Just wondering: Have you ever experienced what it feels like when someone insists they know what you’re thinking, what you need and how you should resolve your dilemma?

{ 4 comments… read them below or add one }

lynne March 20, 2013 at 12:27 pm

I would like to remember that I abdicated the throne, but I seem to like the role of trying to control other’s lives. But it is so exhausting!

Joan C. Webb March 20, 2013 at 2:47 pm

Hi Lynne! It’s a step by step process to letting go and finding more energy! We’re both on a journey here. And guess what?! We’re both making progress. Congrats to us! :-)

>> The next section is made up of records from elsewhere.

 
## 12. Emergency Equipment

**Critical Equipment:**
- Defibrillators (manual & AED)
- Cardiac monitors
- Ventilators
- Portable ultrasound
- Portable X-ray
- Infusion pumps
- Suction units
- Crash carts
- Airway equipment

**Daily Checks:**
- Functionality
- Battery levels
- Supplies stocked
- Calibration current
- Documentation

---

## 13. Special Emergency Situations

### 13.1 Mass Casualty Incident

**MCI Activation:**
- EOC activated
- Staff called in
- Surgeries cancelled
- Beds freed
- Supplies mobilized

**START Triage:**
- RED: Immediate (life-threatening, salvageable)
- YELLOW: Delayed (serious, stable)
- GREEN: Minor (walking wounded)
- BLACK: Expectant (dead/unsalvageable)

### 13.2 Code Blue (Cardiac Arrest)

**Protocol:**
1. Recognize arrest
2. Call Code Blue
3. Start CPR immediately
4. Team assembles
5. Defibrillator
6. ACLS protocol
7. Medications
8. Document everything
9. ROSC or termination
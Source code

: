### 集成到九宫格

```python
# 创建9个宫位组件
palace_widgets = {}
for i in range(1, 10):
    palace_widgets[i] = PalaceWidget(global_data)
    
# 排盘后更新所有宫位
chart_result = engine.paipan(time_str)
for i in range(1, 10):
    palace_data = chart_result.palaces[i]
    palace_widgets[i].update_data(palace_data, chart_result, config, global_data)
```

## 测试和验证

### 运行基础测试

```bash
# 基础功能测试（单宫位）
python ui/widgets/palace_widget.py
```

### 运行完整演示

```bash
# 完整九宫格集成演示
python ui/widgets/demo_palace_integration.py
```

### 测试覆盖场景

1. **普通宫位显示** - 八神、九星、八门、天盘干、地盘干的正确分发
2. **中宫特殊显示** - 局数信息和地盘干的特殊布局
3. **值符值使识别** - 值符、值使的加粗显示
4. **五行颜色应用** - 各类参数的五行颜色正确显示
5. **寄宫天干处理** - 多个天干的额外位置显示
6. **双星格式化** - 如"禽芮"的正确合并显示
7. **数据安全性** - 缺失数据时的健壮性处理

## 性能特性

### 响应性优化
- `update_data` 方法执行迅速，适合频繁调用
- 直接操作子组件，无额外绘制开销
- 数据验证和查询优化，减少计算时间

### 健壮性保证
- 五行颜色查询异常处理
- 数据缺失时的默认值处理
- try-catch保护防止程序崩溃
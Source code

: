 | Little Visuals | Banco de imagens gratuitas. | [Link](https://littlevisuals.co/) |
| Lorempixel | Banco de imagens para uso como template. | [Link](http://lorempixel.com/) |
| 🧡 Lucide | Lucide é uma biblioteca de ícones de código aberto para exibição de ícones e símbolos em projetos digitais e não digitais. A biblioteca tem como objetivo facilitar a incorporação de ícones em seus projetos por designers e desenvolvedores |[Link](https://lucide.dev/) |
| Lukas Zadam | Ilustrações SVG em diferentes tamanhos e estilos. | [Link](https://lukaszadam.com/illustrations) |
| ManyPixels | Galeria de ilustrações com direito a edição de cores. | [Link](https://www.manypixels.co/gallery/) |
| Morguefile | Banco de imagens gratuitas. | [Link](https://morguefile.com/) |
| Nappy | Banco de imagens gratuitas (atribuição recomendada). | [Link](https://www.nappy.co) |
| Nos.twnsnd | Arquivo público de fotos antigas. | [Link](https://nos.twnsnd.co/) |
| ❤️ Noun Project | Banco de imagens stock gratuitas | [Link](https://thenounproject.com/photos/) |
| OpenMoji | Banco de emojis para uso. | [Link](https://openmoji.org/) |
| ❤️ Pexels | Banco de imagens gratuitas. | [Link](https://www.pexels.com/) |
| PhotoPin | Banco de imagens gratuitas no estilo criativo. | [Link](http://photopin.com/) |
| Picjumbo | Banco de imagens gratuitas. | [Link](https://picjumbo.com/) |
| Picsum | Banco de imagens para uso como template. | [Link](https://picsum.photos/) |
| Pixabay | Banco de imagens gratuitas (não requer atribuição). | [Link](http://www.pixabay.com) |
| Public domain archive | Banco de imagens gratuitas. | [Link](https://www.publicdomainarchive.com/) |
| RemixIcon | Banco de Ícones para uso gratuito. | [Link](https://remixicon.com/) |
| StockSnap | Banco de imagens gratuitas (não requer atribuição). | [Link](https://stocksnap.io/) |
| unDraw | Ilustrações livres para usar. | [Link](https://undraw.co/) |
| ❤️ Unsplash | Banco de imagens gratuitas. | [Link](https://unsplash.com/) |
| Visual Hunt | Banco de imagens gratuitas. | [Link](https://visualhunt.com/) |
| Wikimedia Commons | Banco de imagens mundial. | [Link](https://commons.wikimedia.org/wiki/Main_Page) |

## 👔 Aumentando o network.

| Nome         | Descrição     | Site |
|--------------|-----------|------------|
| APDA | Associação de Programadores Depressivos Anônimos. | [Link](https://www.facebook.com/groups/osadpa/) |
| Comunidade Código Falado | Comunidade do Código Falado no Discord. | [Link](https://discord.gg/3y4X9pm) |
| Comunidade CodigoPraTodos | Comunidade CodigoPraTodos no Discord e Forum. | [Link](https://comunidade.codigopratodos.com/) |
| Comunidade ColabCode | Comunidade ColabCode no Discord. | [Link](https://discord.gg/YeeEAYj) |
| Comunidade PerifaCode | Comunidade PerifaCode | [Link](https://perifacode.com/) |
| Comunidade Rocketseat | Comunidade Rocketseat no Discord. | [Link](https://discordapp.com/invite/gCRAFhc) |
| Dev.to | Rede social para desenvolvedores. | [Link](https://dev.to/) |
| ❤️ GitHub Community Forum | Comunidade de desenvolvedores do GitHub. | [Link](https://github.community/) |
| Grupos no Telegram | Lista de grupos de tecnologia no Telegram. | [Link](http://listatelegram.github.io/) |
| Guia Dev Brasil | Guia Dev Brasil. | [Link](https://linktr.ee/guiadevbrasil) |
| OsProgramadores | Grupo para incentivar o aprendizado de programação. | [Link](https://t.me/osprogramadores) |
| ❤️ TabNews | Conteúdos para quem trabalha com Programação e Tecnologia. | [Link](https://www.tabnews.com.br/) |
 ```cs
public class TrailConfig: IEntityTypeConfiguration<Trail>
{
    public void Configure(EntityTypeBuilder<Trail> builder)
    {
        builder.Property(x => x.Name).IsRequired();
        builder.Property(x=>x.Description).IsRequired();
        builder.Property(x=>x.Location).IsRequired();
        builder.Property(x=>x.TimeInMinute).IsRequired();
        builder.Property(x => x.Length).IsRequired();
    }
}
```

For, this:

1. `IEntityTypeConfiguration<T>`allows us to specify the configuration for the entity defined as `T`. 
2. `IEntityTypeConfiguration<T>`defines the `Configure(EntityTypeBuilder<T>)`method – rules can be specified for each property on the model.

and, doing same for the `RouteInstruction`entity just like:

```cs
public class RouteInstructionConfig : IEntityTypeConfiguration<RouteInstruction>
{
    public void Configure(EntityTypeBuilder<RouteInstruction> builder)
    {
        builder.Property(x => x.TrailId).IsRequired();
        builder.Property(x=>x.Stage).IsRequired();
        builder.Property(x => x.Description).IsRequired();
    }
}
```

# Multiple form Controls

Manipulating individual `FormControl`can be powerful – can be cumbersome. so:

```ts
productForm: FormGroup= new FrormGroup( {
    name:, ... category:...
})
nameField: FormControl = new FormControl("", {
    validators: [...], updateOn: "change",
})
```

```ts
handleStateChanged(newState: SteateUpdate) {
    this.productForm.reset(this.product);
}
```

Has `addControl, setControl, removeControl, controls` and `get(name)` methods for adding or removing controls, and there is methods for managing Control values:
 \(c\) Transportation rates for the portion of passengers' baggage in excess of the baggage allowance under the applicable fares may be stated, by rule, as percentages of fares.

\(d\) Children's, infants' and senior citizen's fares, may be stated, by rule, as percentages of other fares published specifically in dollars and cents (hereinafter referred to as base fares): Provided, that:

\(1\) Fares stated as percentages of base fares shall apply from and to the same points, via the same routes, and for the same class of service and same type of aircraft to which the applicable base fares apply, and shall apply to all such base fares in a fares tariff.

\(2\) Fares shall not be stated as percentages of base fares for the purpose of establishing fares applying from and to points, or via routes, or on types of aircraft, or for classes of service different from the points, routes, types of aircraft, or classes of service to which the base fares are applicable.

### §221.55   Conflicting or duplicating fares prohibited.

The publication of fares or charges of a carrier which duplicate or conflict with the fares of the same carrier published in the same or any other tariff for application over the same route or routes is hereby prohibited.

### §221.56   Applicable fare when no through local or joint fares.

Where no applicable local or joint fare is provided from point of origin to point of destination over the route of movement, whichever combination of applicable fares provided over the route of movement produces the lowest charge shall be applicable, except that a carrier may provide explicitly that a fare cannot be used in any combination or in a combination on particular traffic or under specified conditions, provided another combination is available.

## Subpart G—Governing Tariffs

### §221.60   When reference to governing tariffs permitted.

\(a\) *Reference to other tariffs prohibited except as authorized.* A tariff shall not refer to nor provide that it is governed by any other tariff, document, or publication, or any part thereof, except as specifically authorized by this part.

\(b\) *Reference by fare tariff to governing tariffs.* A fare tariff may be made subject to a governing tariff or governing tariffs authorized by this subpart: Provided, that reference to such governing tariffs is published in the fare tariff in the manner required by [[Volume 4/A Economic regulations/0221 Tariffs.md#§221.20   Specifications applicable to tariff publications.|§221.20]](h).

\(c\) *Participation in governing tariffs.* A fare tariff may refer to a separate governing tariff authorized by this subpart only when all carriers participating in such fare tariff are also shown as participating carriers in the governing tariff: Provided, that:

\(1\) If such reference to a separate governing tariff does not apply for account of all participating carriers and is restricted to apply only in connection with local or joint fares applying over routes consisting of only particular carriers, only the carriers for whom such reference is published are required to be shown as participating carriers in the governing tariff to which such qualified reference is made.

Joan C. Webb March 20, 2013 at 2:58 pm

In response to this blog post, I just got the following message from Annie Wolf. She said I could share it.
Hi Joan!

The answer God has revealed to me about insisting to someone that you know what they are thinking, what they need and how they should resolve their dilemma is to Listen, Wait and maybe Encourage. Listen to what they are saying instead of what they are not saying. Wait for the person to give you permission to speak into their life. If someone is sharing a story with you it is probably because they want you to know it or that they respect your opinion. However, we often make the mistake in not listening intently or long enough and then we loose out on the opportunity or invitation. Else, you may Ask if you can share a situation from your life. People find comfort in knowing that others may have also struggled with the same thing. Else, you can tell them you will pray for them. Else, Ask if you can pray over them and then pray only the words that they shared. Do not add assumptions in your prayer. If they give you permission to share your story, then you can also Encourage them by saying what God showed you. Use scripture and point out how the verse was helpful to teach, reproof or correct your situation. Hopefully you are praying for the person whether or not you have the opportunity to share. Remember to call or write them to Ask about their situation.

Peace and Love,
Annie Wolf

Joan C. Webb March 20, 2013 at 2:59 pm

ANNIE, Thanks for your wise thoughts and insight. Asking permission is a key, I think. Not making assumptions is another. Really listening. Praying authentically and honestly and not with the intent to teach/influence or manipulate, however, nicely we try to pray it. I so appreciate your wisdom.